WHAT A LEAK! I've been spending a lot of time thinking about the economics of the vidoe game industry, and GAME PASS. I find it interesting that the smallest player - XBOX - is the only one pursuing this strategy while Sony says it is not doable.

I gave Phil Spencer the benefit of the doubt. but today's leak almost definitely proves that Sony is right. Moreover, I don't think XBOX will ever be able to scale the business to profitability.

My thread here with math and sources:

But I wanted to reach out to the Fami family because I find this topic so interesting and I don't have a lot of reach on twitter.

Punclhine:

I will explain
1. How and how much money does @Xbox Game Pass makes per user per month
2. How much it probably cost XBOX to acquire content and why do I believe it is loss-making despite claims to the contrary
3. Why @PlayStation is CORRECT that the economics of video games do not scale to the current subscription model
4. @Xbox will either never get meaningful AAA support and it will unlikely ever be profitable, even at scale
5. XBOX likely monetizes content at LESS than half the industry standard and has no cost advantage. This is an inferior business model
6. Best case XBOX GamePass and XCloud still look like a subscale version of the Apple App Store and Google Playstore.

1. How and how much money does @Xbox Game Pass makes per user per month
XBox makes $10/month/user and drives increased engagement and monetization.Now we know it is about $0.15 per hour from TWO different presentations.Avg gamer plays about 40 hrs a month so TOTAL MONETIZATION IS ABOUT $0.40/hour.$0.25 ($10/40h) from the subscription+ $0.15

2. How much it probably cost XBOX to acquire content and why do I believe it is loss-making despite claims to the contrary
3rd party content, which is about 80% of gamer hours COSTS AS MUCH AS $1.00 per hour.REMEMBER! Content spend is per hour, not per game. This is crucial.It explains why
@XboxP3 monetizing users via engagement is a worse business model than per game like @PlayStation says

Even if content cost is half (or about $0.50/hr) bc indie's cost less, timing, etc.. that's still a ($0.10) per hour GP3. We also need to add $0.06 or 15% of sales in costs for overhead, as we learned 1st revs have 85% GP% from ZeniMax

Finally, consider customer acquisition costs.If I assume a monthly churn of 5%-10% and an LTV of 2x-3x I get about $60.IF a new user plays 40hr/month for 10-20 months before churning, he or she will play ~600 hrs so Xbox spends $0.10/hr in CAC

3. Why @PlayStation is CORRECT that the economics of video games do not scale to the current subscription model

Let us put it all together$0.25 in subscription fees$0.15 in total monetization$0.40 in revenue per hour$0.06 in overhead costs$0.50-$1.00 in content cost per hour$0.10 in CAC$0.26-$0.76 LOSS PER HOUR.
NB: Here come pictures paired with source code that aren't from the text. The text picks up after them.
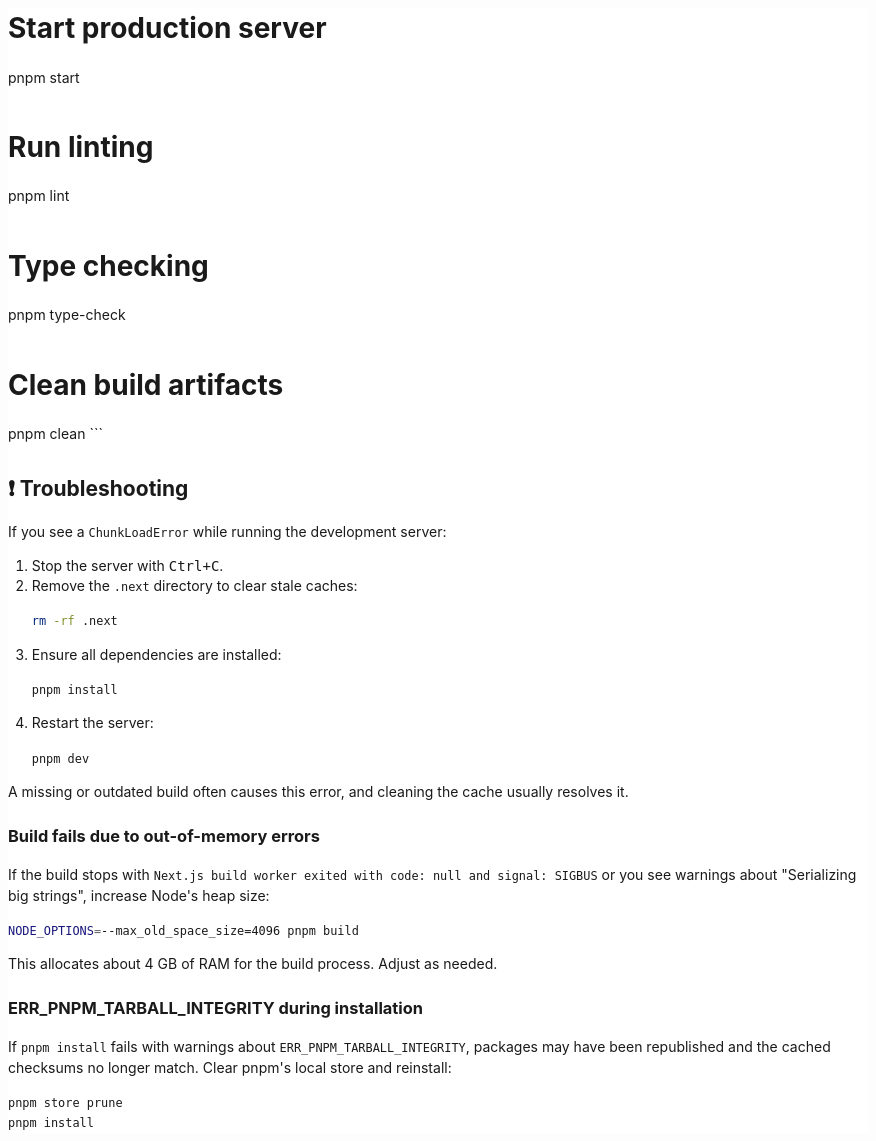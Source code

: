# Start production server
pnpm start

# Run linting
pnpm lint

# Type checking
pnpm type-check

# Clean build artifacts
pnpm clean
\`\`\`

## ❗ Troubleshooting

If you see a `ChunkLoadError` while running the development server:

1. Stop the server with <kbd>Ctrl+C</kbd>.
2. Remove the `.next` directory to clear stale caches:
   ```bash
   rm -rf .next
   ```
3. Ensure all dependencies are installed:
   ```bash
   pnpm install
   ```
4. Restart the server:
   ```bash
   pnpm dev
   ```

A missing or outdated build often causes this error, and cleaning the cache usually resolves it.
### Build fails due to out-of-memory errors
If the build stops with `Next.js build worker exited with code: null and signal: SIGBUS` or you see warnings about "Serializing big strings", increase Node's heap size:
```bash
NODE_OPTIONS=--max_old_space_size=4096 pnpm build
```
This allocates about 4 GB of RAM for the build process. Adjust as needed.

### ERR_PNPM_TARBALL_INTEGRITY during installation
If `pnpm install` fails with warnings about `ERR_PNPM_TARBALL_INTEGRITY`,
packages may have been republished and the cached checksums no longer match.
Clear pnpm's local store and reinstall:
```bash
pnpm store prune
pnpm install
```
Developers have a total cost per game equivalent of $0.30-$0.50/hr and they expect to make 2x-4x their cost in gross profit. It is going to be difficult to get AAA content meaningfully below $0.50-$1.00.Xbox is stuck paying MORE per hour of content than it can monetize at.
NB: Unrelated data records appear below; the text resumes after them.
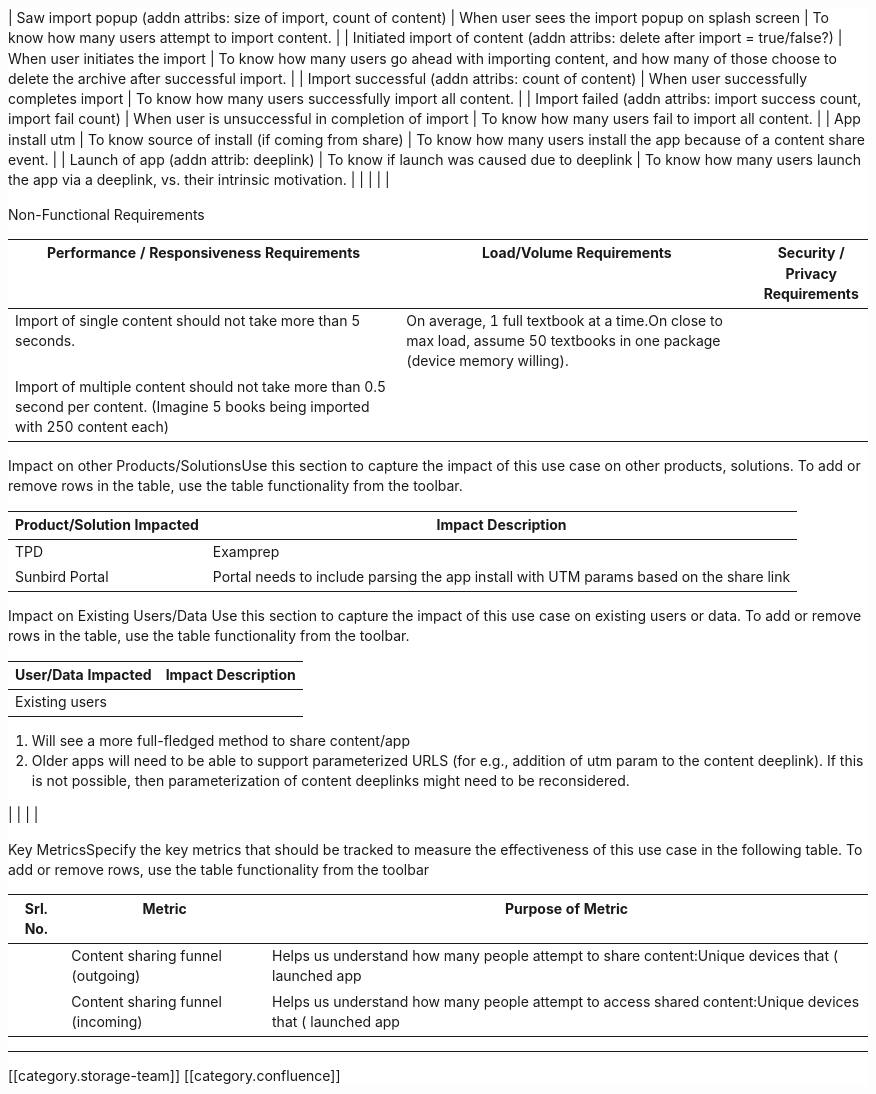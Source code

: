 | Saw import popup (addn attribs: size of import, count of content)                | When user sees the import popup on splash screen  | To know how many users attempt to import content.                                                                                   |
| Initiated import of content (addn attribs: delete after import = true/false?)    | When user initiates the import                    | To know how many users go ahead with importing content, and how many of those choose to delete the archive after successful import. |
| Import successful (addn attribs: count of content)                               | When user successfully completes import           | To know how many users successfully import all content.                                                                             |
| Import failed (addn attribs: import success count, import fail count)            | When user is unsuccessful in completion of import | To know how many users fail to import all content.                                                                                  |
| App install utm                                                                  | To know source of install (if coming from share)  | To know how many users install the app because of a content share event.                                                            |
| Launch of app (addn attrib: deeplink)                                            | To know if launch was caused due to deeplink      | To know how many users launch the app via a deeplink, vs. their intrinsic motivation.                                               |
|                                                                                  |                                                   |                                                                                                                                     |

Non-Functional Requirements

| Performance / Responsiveness Requirements                                                                                           | Load/Volume Requirements                                                                                                | Security / Privacy Requirements |
| ----------------------------------------------------------------------------------------------------------------------------------- | ----------------------------------------------------------------------------------------------------------------------- | ------------------------------- |
| Import of single content should not take more than 5 seconds.                                                                       | On average, 1 full textbook at a time.On close to max load, assume 50 textbooks in one package (device memory willing). |                                 |
| Import of multiple content should not take more than 0.5 second per content. (Imagine 5 books being imported with 250 content each) |                                                                                                                         |                                 |

Impact on other Products/SolutionsUse this section to capture the impact of this use case on other products, solutions. To add or remove rows in the table, use the table functionality from the toolbar.  &#x20;

| Product/Solution Impacted | Impact Description                                                                      |
| ------------------------- | --------------------------------------------------------------------------------------- |
| TPD                       | Examprep                                                                                |
| Sunbird Portal            | Portal needs to include parsing the app install with UTM params based on the share link |

Impact on Existing Users/Data Use this section to capture the impact of this use case on existing users or data. To add or remove rows in the table, use the table functionality from the toolbar.  &#x20;

| User/Data Impacted | Impact Description |
| ------------------ | ------------------ |
| Existing users     |                    |

1. Will see a more full-fledged method to share content/app
2. Older apps will need to be able to support parameterized URLS (for e.g., addition of utm param to the content deeplink). If this is not possible, then parameterization of content deeplinks might need to be reconsidered.

\| | | |

Key MetricsSpecify the key metrics that should be tracked to measure the effectiveness of this use case in the following table. To add or remove rows, use the table functionality from the toolbar

| Srl. No. | Metric                            | Purpose of Metric                                                                                       |
| -------- | --------------------------------- | ------------------------------------------------------------------------------------------------------- |
|          | Content sharing funnel (outgoing) | Helps us understand how many people attempt to share content:Unique devices that ( launched app         |
|          | Content sharing funnel (incoming) | Helps us understand how many people attempt to access shared content:Unique devices that ( launched app |

***

\[\[category.storage-team]] \[\[category.confluence]]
XBOX will either never get meaningful AAA support because
1. they either can't afford to keep paying enough
or
2. they'll pay but unlikely ever be profitable since costs > revenue

5. XBOX likely monetizes content at LESS than half the industry standard and has no cost advantage. This is an inferior business model

The key here is that Xbox's monetization model has switched to engagement. Console games are just too expensive and users don't spend enough hours to support the current model.

6. Best case XBOX GamePass and XCloud still look like a subscale version of the Apple App Store and Google Playstore.

Candy Crush has 250m MAUs (10x Game Pass) and monetizes at $0.35/user/month vs. GamePass MAUs at $16. Game Pass is too small to be a platform for Free-to-Play and too cheap to be a platform for console gaming. IF they raise prices further, they'll price themselves out of the market.
 
Nintendo's model of legacy content+small games is probably the way forward for GamePass along with signing up a couple dozen indies a year.

Releasing future AAA games on the service would be just throwing away hundreds of millions of dollars with no benefit.